The A/B Testing Process
The reams of data now available to digital marketers and strategists allows us to identify opportunities for optimisation, test theories and learn on an ongoing basis. Although our key focus at PRWD is optimising businesses digital offerings, the theories we use day to day to run successful optimisation programmes, can just as effectively be applied to offline channels.
When we talk about online optimisation at PRWD we are mainly talking about an A/B testing process. The theory behind conducting A/B tests is essentially to validate a hypothesis, taking away the guess work by allowing you to test your theory against the current state. The same methods can be applied to processes that take place offline. Multi-channel retailers are likely to have a website that they optimise, but why not replicate experimentation to print catalogues and advertisements, in store experiences and call centres. Each customer or potential customer touch point is an opportunity to test something new, gather data and learn about your customers.
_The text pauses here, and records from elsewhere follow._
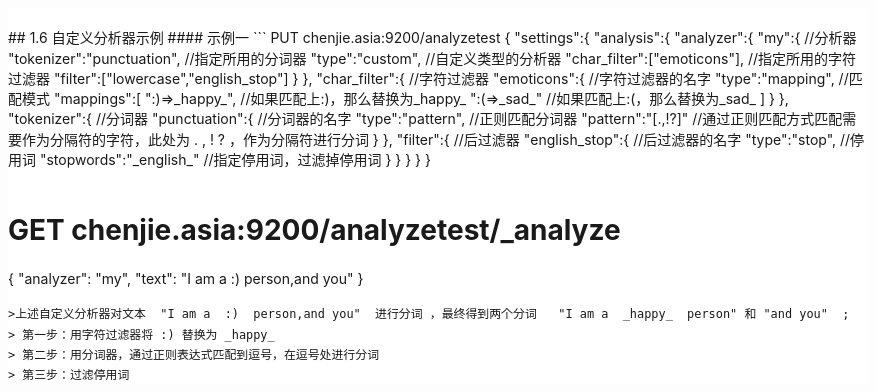 <br>
## 1.6 自定义分析器示例
#### 示例一
```
PUT chenjie.asia:9200/analyzetest
{
    "settings":{
        "analysis":{
            "analyzer":{
                "my":{                //分析器
                    "tokenizer":"punctuation",    //指定所用的分词器
                    "type":"custom",        //自定义类型的分析器
                    "char_filter":["emoticons"],    //指定所用的字符过滤器
                    "filter":["lowercase","english_stop"]
                }
            },
            "char_filter":{        //字符过滤器
                "emoticons":{        //字符过滤器的名字
                    "type":"mapping",    //匹配模式
                    "mappings":[
                        ":)=>_happy_",        //如果匹配上:)，那么替换为_happy_
                        ":(=>_sad_"            //如果匹配上:(，那么替换为_sad_
                    ]
                }
            },
            "tokenizer":{        //分词器
                "punctuation":{    //分词器的名字
                    "type":"pattern",    //正则匹配分词器
                    "pattern":"[.,!?]"    //通过正则匹配方式匹配需要作为分隔符的字符，此处为 . , ! ? ，作为分隔符进行分词
                }
            },
            "filter":{        //后过滤器
                "english_stop":{    //后过滤器的名字
                    "type":"stop",       //停用词
                    "stopwords":"_english_"    //指定停用词，过滤掉停用词
                }
            }
        }
    }
}

# GET chenjie.asia:9200/analyzetest/_analyze
{
	"analyzer": "my",
	"text": "I am a  :)  person,and you"
}
```
>上述自定义分析器对文本  "I am a  :)  person,and you"  进行分词 ，最终得到两个分词   "I am a  _happy_  person" 和 "and you"  ;
> 第一步：用字符过滤器将 :) 替换为 _happy_
> 第二步：用分词器，通过正则表达式匹配到逗号，在逗号处进行分词
> 第三步：过滤停用词
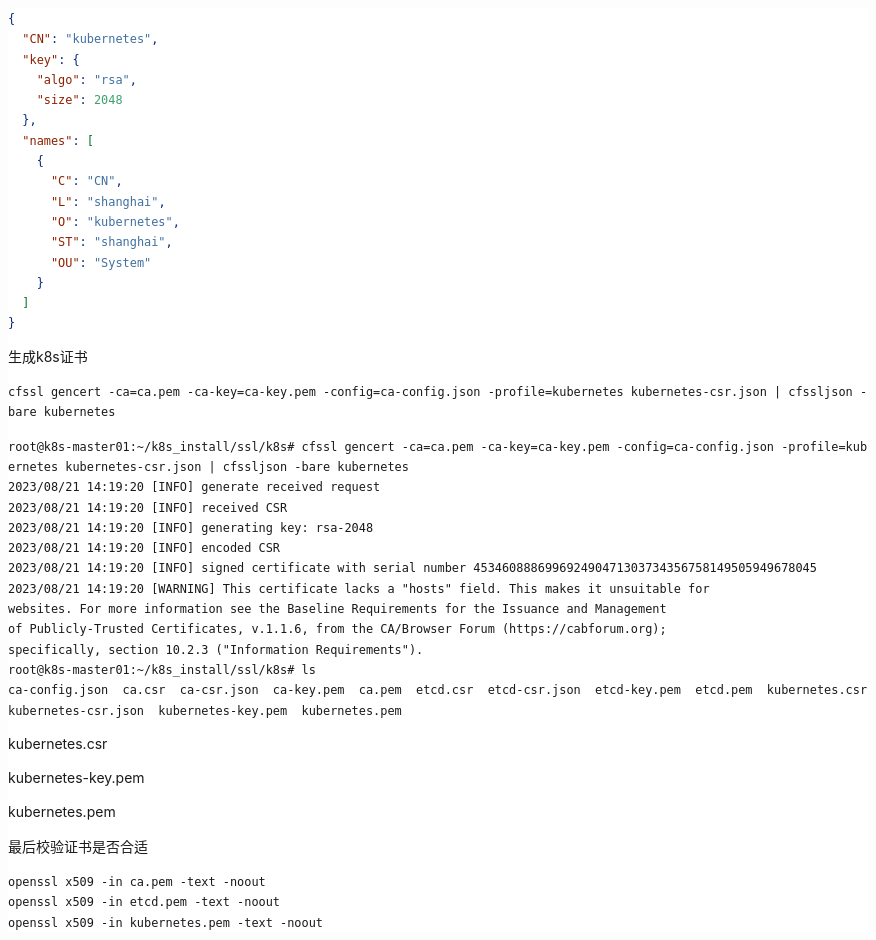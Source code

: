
 ```json
{
  "CN": "kubernetes",
  "key": {
    "algo": "rsa",
    "size": 2048
  },
  "names": [
    {
      "C": "CN",
      "L": "shanghai",
      "O": "kubernetes",
      "ST": "shanghai",
      "OU": "System"
    }
  ]
}
```

生成k8s证书

```shell
cfssl gencert -ca=ca.pem -ca-key=ca-key.pem -config=ca-config.json -profile=kubernetes kubernetes-csr.json | cfssljson -bare kubernetes
```

```shell
root@k8s-master01:~/k8s_install/ssl/k8s# cfssl gencert -ca=ca.pem -ca-key=ca-key.pem -config=ca-config.json -profile=kubernetes kubernetes-csr.json | cfssljson -bare kubernetes
2023/08/21 14:19:20 [INFO] generate received request
2023/08/21 14:19:20 [INFO] received CSR
2023/08/21 14:19:20 [INFO] generating key: rsa-2048
2023/08/21 14:19:20 [INFO] encoded CSR
2023/08/21 14:19:20 [INFO] signed certificate with serial number 453460888699692490471303734356758149505949678045
2023/08/21 14:19:20 [WARNING] This certificate lacks a "hosts" field. This makes it unsuitable for
websites. For more information see the Baseline Requirements for the Issuance and Management
of Publicly-Trusted Certificates, v.1.1.6, from the CA/Browser Forum (https://cabforum.org);
specifically, section 10.2.3 ("Information Requirements").
root@k8s-master01:~/k8s_install/ssl/k8s# ls
ca-config.json  ca.csr  ca-csr.json  ca-key.pem  ca.pem  etcd.csr  etcd-csr.json  etcd-key.pem  etcd.pem  kubernetes.csr  kubernetes-csr.json  kubernetes-key.pem  kubernetes.pem
```

kubernetes.csr 

kubernetes-key.pem 

kubernetes.pem



最后校验证书是否合适  

```shell
openssl x509 -in ca.pem -text -noout
openssl x509 -in etcd.pem -text -noout
openssl x509 -in kubernetes.pem -text -noout
```


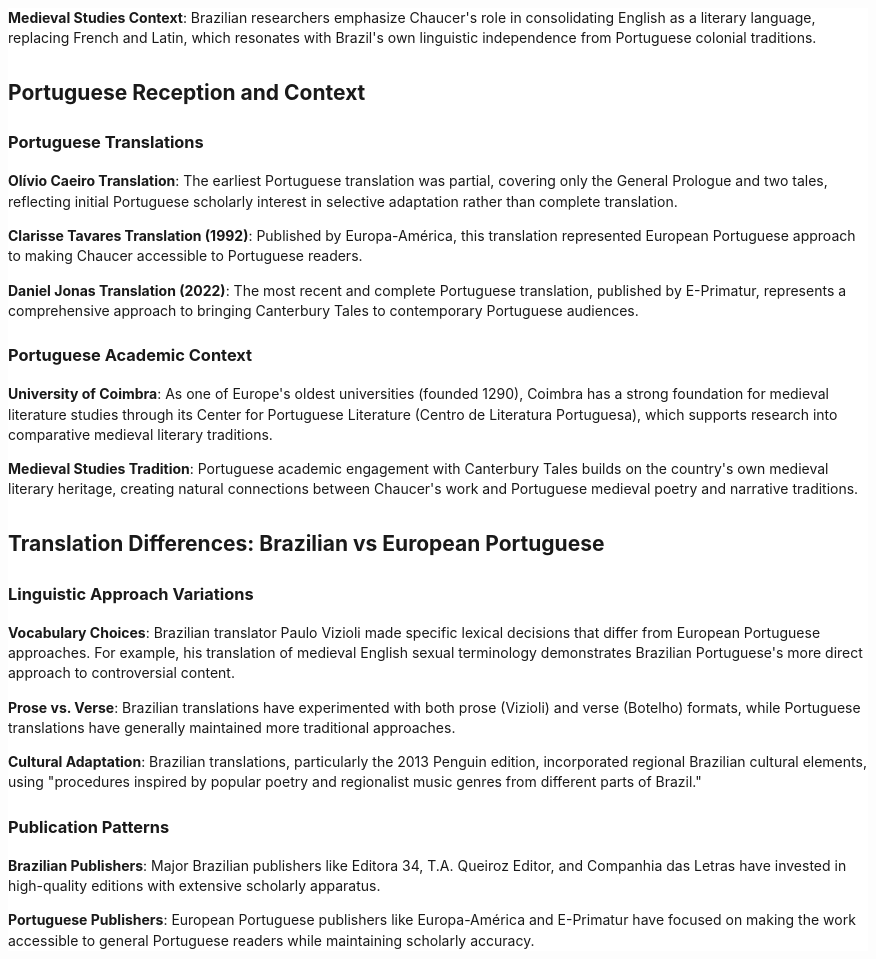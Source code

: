 **Medieval Studies Context**: Brazilian researchers emphasize Chaucer's role in consolidating English as a literary language, replacing French and Latin, which resonates with Brazil's own linguistic independence from Portuguese colonial traditions.

## Portuguese Reception and Context

### Portuguese Translations

**Olívio Caeiro Translation**: The earliest Portuguese translation was partial, covering only the General Prologue and two tales, reflecting initial Portuguese scholarly interest in selective adaptation rather than complete translation.

**Clarisse Tavares Translation (1992)**: Published by Europa-América, this translation represented European Portuguese approach to making Chaucer accessible to Portuguese readers.

**Daniel Jonas Translation (2022)**: The most recent and complete Portuguese translation, published by E-Primatur, represents a comprehensive approach to bringing Canterbury Tales to contemporary Portuguese audiences.

### Portuguese Academic Context

**University of Coimbra**: As one of Europe's oldest universities (founded 1290), Coimbra has a strong foundation for medieval literature studies through its Center for Portuguese Literature (Centro de Literatura Portuguesa), which supports research into comparative medieval literary traditions.

**Medieval Studies Tradition**: Portuguese academic engagement with Canterbury Tales builds on the country's own medieval literary heritage, creating natural connections between Chaucer's work and Portuguese medieval poetry and narrative traditions.

## Translation Differences: Brazilian vs European Portuguese

### Linguistic Approach Variations

**Vocabulary Choices**: Brazilian translator Paulo Vizioli made specific lexical decisions that differ from European Portuguese approaches. For example, his translation of medieval English sexual terminology demonstrates Brazilian Portuguese's more direct approach to controversial content.

**Prose vs. Verse**: Brazilian translations have experimented with both prose (Vizioli) and verse (Botelho) formats, while Portuguese translations have generally maintained more traditional approaches.

**Cultural Adaptation**: Brazilian translations, particularly the 2013 Penguin edition, incorporated regional Brazilian cultural elements, using "procedures inspired by popular poetry and regionalist music genres from different parts of Brazil."

### Publication Patterns

**Brazilian Publishers**: Major Brazilian publishers like Editora 34, T.A. Queiroz Editor, and Companhia das Letras have invested in high-quality editions with extensive scholarly apparatus.

**Portuguese Publishers**: European Portuguese publishers like Europa-América and E-Primatur have focused on making the work accessible to general Portuguese readers while maintaining scholarly accuracy.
Just as a visitor to your website is an opportunity to sell products, visits to your stores are too, however rather than interacting with your website, visitors to your store will be interacting with your space, your product and your staff. This presents a number of new opportunities to use techniques to increase sales. For example, finding out if you can increase shoppers average purchase value by placing certain items at the checkout with a prompt from the checkout staff. This could be done by conducting an experiment where half of your checkout staff ask the customer if they are interested in purchasing an additional item and pointing the items out while the other group do not. Average purchase value per employee could then be reviewed to assess if customers react better to being persuaded to purchase something or prefer being left to make their own decisions.
Optimisation isn’t necessarily about increasing sales, it’s really about increasing ROI and that can be done in other ways than just getting more people to buy more stuff. Take call centre costs, optimising the processes involved in answering queries and resolving issues over the phone with the aim of reducing the amount of resource needed in your call centre, will have a positive impact on your businesses ROI. Testing the impact of implementing a script for your call centre employees to follow would allow you to assess the most effective approach. Using scripts may help employees to answer more calls per day, increasing the effectiveness of the call centre.
However, the reduced personality may have a negative effect on the customer’s feedback about the call and their overall perception of the company. This experiment could be conducted using A/B testing theory by randomly allocating each call centre employee a group; A (unscripted) or B (scripted). Each call received by each individual employee will then follow their allocated format.
The key thing to get right with both on and offline optimisation is measurement. Defining what success looks like for offline optimisation efforts could be trickier than when analysing online experiments using tools such as Google Analytics.
Take the call centre example, how do we go about measuring the effectiveness of the two methods to assess the best option for your business? Measuring the number of calls answered in a day in group A and group B would allow you to assess which of the methods was most effective. Depending on the sophistication of your systems this data may be something that can be pulled off relatively easily per employee, the numbers for each could then be combined to reach the final call numbers for each group.
But how do we measure how the method used affected the customer experience and their perception of the company? Conducting customer satisfaction research by using a post call satisfaction survey will provide insights about the method used by the employee to answer the customers query. Asking customers at the start of the call if they would be happy to take part in the survey once their query has been dealt with should help to gather enough responses to ensure the results are statistically significant.
Just like online satisfaction surveys, phone surveys should be kept short and sweet. It is also important to consider how you are going to use the data when constructing your questions. Asking customers to rate their experience on a scale 1-10 will provide you with quantitative data that you can easily benchmark against the data for the other group. Asking open questions will help you understand the specific reasons for a customer’s positive or negative experience. However analysis of this qualitative data could be open to interpretation and would be more effectively used to highlight opportunities for further improvement within each method than assessing the impact of the experiment.
A final consideration is that the nature of offline optimisation means that your employees play an integral part in conducting the experiments as more often than not the experiments will have an effect on how they go about their day to day jobs. The first step in ensuring success in replicating traditional ab testing processes offline, is explaining to your staff, not only what they will be required to do, but also why. Rather than explaining what they have to do differently, getting them on board with optimisation by providing them with some training or getting them involved in a workshop early on will ensure they are on board with your plans. Gathering some of their ideas for improvement and optimisation will also help to make them feel included and since these are the people dealing with customers on a day to day basis, their ideas are likely to be gold dust.
Three key points to follow when conducting an offline A/B testing process
- Take measures to ensure the control and variation are maintained consistently throughout the experiment, since offline optimisation is more reliant on your team, human error and interpretation could come into play and could affect the validity of your efforts.
- Plan how you are going to measure the experiment early on and put in place any necessary new procedures to ensure you have good quality data at the end of the experiment.
- Just as with online optimisation, we would recommend ensuring any experiment runs for at least two business cycles, reaches at least 300 conversions in each group and most importantly, achieves statistical significance.